In 1970, Mishima committed seppuku or hara-kiri, the Japanese tradition of suicide by disemboweling. Over the years, there have been many speculations and theories on why Mishima did what he did; no clear answer emerged. Now Christopher Ross who set out to understand Mishima, his life and experiences, may with Mishima's Sword: Travels in Search of a Samurai Legend have shed light on the author's death. Says Ross,

Nihilism was, for Mishima, both a personal issue, an insight or even simply a nagging doubt that his life had meaning, and a more general concern, a manifestation of yukoku, a state of regret about the decline of spirituality of Japan. In Mishima's view nihilism was the inevitable result of abandoning the Emperor as a divinity, and hence as a centre of ultimate value, a source of immutable otherness: a focus of meaning in an otherwise meaningless world of transitory things.
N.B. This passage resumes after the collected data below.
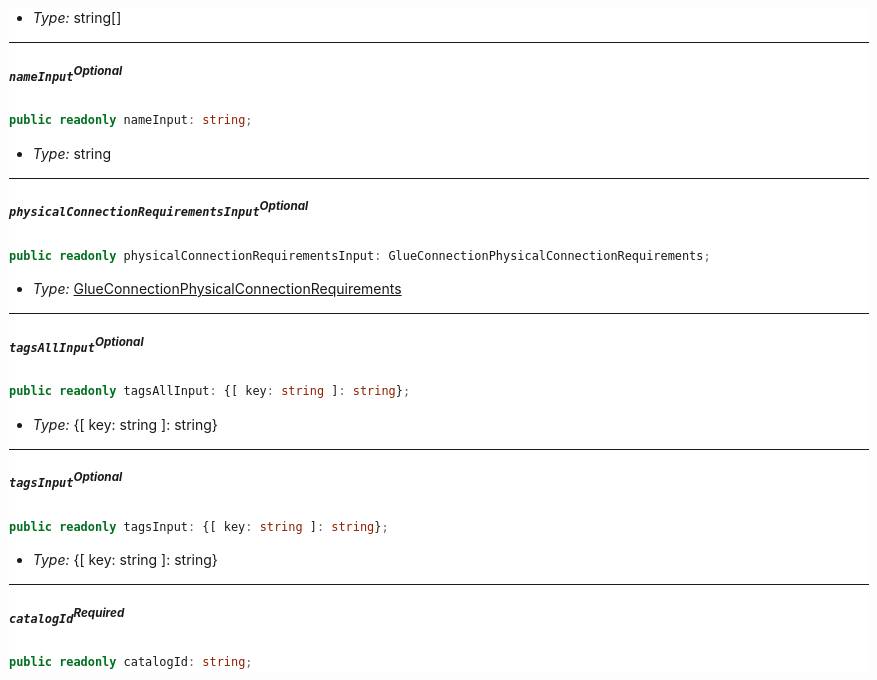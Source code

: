 - *Type:* string[]

---

##### `nameInput`<sup>Optional</sup> <a name="nameInput" id="@cdktf/aws-cdk.glueConnection.GlueConnection.property.nameInput"></a>

```typescript
public readonly nameInput: string;
```

- *Type:* string

---

##### `physicalConnectionRequirementsInput`<sup>Optional</sup> <a name="physicalConnectionRequirementsInput" id="@cdktf/aws-cdk.glueConnection.GlueConnection.property.physicalConnectionRequirementsInput"></a>

```typescript
public readonly physicalConnectionRequirementsInput: GlueConnectionPhysicalConnectionRequirements;
```

- *Type:* <a href="#@cdktf/aws-cdk.glueConnection.GlueConnectionPhysicalConnectionRequirements">GlueConnectionPhysicalConnectionRequirements</a>

---

##### `tagsAllInput`<sup>Optional</sup> <a name="tagsAllInput" id="@cdktf/aws-cdk.glueConnection.GlueConnection.property.tagsAllInput"></a>

```typescript
public readonly tagsAllInput: {[ key: string ]: string};
```

- *Type:* {[ key: string ]: string}

---

##### `tagsInput`<sup>Optional</sup> <a name="tagsInput" id="@cdktf/aws-cdk.glueConnection.GlueConnection.property.tagsInput"></a>

```typescript
public readonly tagsInput: {[ key: string ]: string};
```

- *Type:* {[ key: string ]: string}

---

##### `catalogId`<sup>Required</sup> <a name="catalogId" id="@cdktf/aws-cdk.glueConnection.GlueConnection.property.catalogId"></a>

```typescript
public readonly catalogId: string;
```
I began to wonder whether by his death Mishima hoped to stimulate a return to the values of a Cultural Emperor.
Ross, a travel writer clearly fascinated and awed by Japanese tradition starts his quest for the metaphysical and spiritual with the material and tangible: Mishima's sword, that which was used by his assistant to decapitate him (in hara-kiri, the man disembowels himself while a follower cuts off the head in a single stroke).

This journey takes him from Buddhist temples and press archives (for news clippings of the suicide) to museums and through history and the legacies of the Tokugawa Shogunate, the Meiji emperor, and the fierce Samurai class. Interspersed are stories of Ross' own childhood and his love for Eastern martial arts, as are delvings into Mishima's life, his delicate health in his childhood, his homosexuality and his ultimate decision to end his life.

Ross does not find the sword easily, and when he does it is rusted and somewhat damaged. He is a bit disillusioned until realization dawns:

Mishima's sword, was, I realised, more real to me as an idea., an archetype for some quixotic grasp at a fantasy part, and didn't seem to need to exist as two feet or so of decaying edged steel.
The last thing that Yukio Mishima wrote before leaving his home to commit suicide was a short note : Human life is limited, but I want to live forever. Perhaps in these words more than in the sword lies the answer to the mystery of his death.